Black History Month

Raquel Duron, Editor in Chief

Black History Month is an annual, month-long celebration highlighting the mark that black people have made on U.S history through their struggles for freedom and equality.

Otherwise known as African American History Month, the celebration evolved from past week long celebrations, the creation of Carter G. Woodson and other eminent African Americans. Harvard educated historian Carter Woodson and minister Jesse Moorland created the Association for the Study of Negro Life and History, an organization focusing on researching and celebrating accomplishments by black Americans and other people of African descent.

February is a significant time for black history. It marks the birth month of two figures who shaped society and the everyday treatment of black people living in America: sixteenth president Abraham Lincoln [February 12], who issued the Emancipation Proclamation, and African American abolitionist and author Frederick Douglass [February 14]. 

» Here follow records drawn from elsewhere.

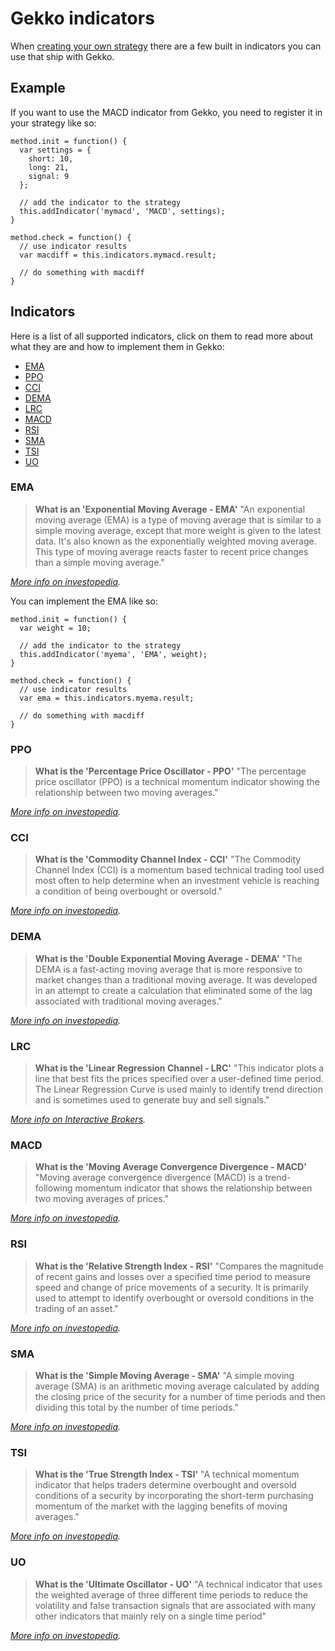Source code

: # Gekko indicators

When [creating your own strategy](./creating_a_strategy.md) there are a few built in indicators you can use that ship with Gekko.

## Example

If you want to use the MACD indicator from Gekko, you need to register it in your strategy like so:

    method.init = function() {
      var settings = {
        short: 10,
        long: 21,
        signal: 9
      };

      // add the indicator to the strategy
      this.addIndicator('mymacd', 'MACD', settings);
    }

    method.check = function() {
      // use indicator results
      var macdiff = this.indicators.mymacd.result;

      // do something with macdiff
    }

## Indicators

Here is a list of all supported indicators, click on them to read more about what they are and how to implement them in Gekko:

- [EMA](#ema)
- [PPO](#ppo)
- [CCI](#cci)
- [DEMA](#dema)
- [LRC](#lrc)
- [MACD](#macd)
- [RSI](#rsi)
- [SMA](#sma)
- [TSI](#tsi)
- [UO](#UO)

### EMA

> **What is an 'Exponential Moving Average - EMA'**
> "An exponential moving average (EMA) is a type of moving average that is similar to a simple moving average, except that more weight is given to the latest data. It's also known as the exponentially weighted moving average. This type of moving average reacts faster to recent price changes than a simple moving average."

*[More info on investopedia](http://www.investopedia.com/terms/e/ema.asp).*

You can implement the EMA like so:

    method.init = function() {
      var weight = 10;

      // add the indicator to the strategy
      this.addIndicator('myema', 'EMA', weight);
    }

    method.check = function() {
      // use indicator results
      var ema = this.indicators.myema.result;

      // do something with macdiff
    }


### PPO
> **What is the 'Percentage Price Oscillator - PPO'**
> "The percentage price oscillator (PPO) is a technical momentum indicator showing the relationship between two moving averages."

*[More info on investopedia](https://www.investopedia.com/terms/p/ppo.asp).*

### CCI
> **What is the 'Commodity Channel Index - CCI'**
> "The Commodity Channel Index​ (CCI) is a momentum based technical trading tool used most often to help determine when an investment vehicle is reaching a condition of being overbought or oversold."

*[More info on investopedia](https://www.investopedia.com/terms/c/commoditychannelindex.asp).*

### DEMA

> **What is the 'Double Exponential Moving Average - DEMA'**
> "The DEMA is a fast-acting moving average that is more responsive to market changes than a traditional moving average. It was developed in an attempt to create a calculation that eliminated some of the lag associated with traditional moving averages."

*[More info on investopedia](https://www.investopedia.com/terms/d/double-exponential-moving-average.asp).*

### LRC

> **What is the 'Linear Regression Channel - LRC'**
> "This indicator plots a line that best fits the prices specified over a user-defined time period. The Linear Regression Curve is used mainly to identify trend direction and is sometimes used to generate buy and sell signals."

*[More info on Interactive Brokers](https://www.interactivebrokers.co.uk/en/software/tws/usersguidebook/technicalanalytics/linearregressioncurve.htm).*

### MACD
> **What is the 'Moving Average Convergence Divergence - MACD'**
> "Moving average convergence divergence (MACD) is a trend-following momentum indicator that shows the relationship between two moving averages of prices."

*[More info on investopedia](https://www.investopedia.com/terms/m/macd.asp).*

### RSI
> **What is the 'Relative Strength Index - RSI'**
> "Compares the magnitude of recent gains and losses over a specified time period to measure speed and change of price movements of a security. It is primarily used to attempt to identify overbought or oversold conditions in the trading of an asset."

*[More info on investopedia](https://www.investopedia.com/terms/r/rsi.asp).*

### SMA
> **What is the 'Simple Moving Average - SMA'**
> "A simple moving average (SMA) is an arithmetic moving average calculated by adding the closing price of the security for a number of time periods and then dividing this total by the number of time periods."

*[More info on investopedia](https://www.investopedia.com/terms/s/sma.asp).*

### TSI

> **What is the 'True Strength Index - TSI'**
> "A technical momentum indicator that helps traders determine overbought and oversold conditions of a security by incorporating the short-term purchasing momentum of the market with the lagging benefits of moving averages."

*[More info on investopedia](https://www.investopedia.com/terms/t/tsi.asp).*

### UO

> **What is the 'Ultimate Oscillator - UO'**
> "A technical indicator that uses the weighted average of three different time periods to reduce the volatility and false transaction signals that are associated with many other indicators that mainly rely on a single time period"

*[More info on investopedia](https://www.investopedia.com/terms/u/ultimateoscillator.asp).*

Member of Black Student Union and Student Achievement, Kayliah Farquharson mentioned plans that bring Black History Month festivities to our campus, “Next week, it’s Black History Week and Kindness Matters Week in one. We are going to have spirit days and lunchtime activities filled with self-expression and love. That’s what kindness is and that’s what we like to represent in our community.”

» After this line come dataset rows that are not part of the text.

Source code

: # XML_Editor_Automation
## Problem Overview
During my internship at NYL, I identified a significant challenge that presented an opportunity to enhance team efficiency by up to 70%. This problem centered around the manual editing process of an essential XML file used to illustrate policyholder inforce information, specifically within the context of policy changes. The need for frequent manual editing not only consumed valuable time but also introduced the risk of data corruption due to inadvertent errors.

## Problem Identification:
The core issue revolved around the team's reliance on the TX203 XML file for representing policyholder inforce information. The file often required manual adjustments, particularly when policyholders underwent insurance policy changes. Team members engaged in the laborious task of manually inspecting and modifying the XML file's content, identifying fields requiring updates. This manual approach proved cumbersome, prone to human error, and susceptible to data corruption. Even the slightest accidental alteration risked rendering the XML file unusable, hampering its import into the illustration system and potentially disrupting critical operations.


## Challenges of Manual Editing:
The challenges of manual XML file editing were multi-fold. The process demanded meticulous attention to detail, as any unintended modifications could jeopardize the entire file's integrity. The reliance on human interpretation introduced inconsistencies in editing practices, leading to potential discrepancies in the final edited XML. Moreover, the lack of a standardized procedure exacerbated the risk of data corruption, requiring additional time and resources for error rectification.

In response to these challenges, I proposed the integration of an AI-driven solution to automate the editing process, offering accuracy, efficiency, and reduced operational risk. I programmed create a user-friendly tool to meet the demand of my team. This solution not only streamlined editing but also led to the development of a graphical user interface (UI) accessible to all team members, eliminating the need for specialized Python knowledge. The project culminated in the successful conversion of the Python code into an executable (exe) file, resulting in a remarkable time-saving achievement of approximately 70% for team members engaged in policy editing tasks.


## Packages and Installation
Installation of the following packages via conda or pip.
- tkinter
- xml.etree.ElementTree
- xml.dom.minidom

At Rancho Cucamonga High School, along with celebrating Black History Month all month long, one week is typically reserved for Kindness Matters Week. The week focuses on spreading kindness to everyone —- regardless of race. 

This year, ASB and Student Achievement are collaborating with Black Student Union to develop a Kindness Matters/Black History Week. The week consists of spirit days encouraging students to wear Kobe Bryant attire, celebrating the life and accomplishments of a black athlete, to college attire from historically black colleges and universities. 

Farquharson looked forward to the upcoming week, “This is the first time that it’s actually happened. We weren’t really planning it but it works well together. The two concepts. Black people and kindness.”

In 1975, President Gerald Ford released a Message on the Observance of Black History Week encouraging Americans to “recognize the important contribution made to our nation’s life and culture by black citizens.” Since 1976, all U.S. presidents have declared the month of February as Black History Month.

The racial progress America has made is undeniable, but Black History Month is still crucial in today’s society. We have to recognize that Black History Month persists in order to attempt to do what federal legislation has failed to do — to eliminate a systematic inequality that disables so many black people in America. 

Martin Luther King Jr. furthers this idea, “It may be true that law cannot change the heart, but it can restrain the heartless. It may be true that the law cannot make a man love me, but it can keep him from lynching me.” This is why Black History Month is essential.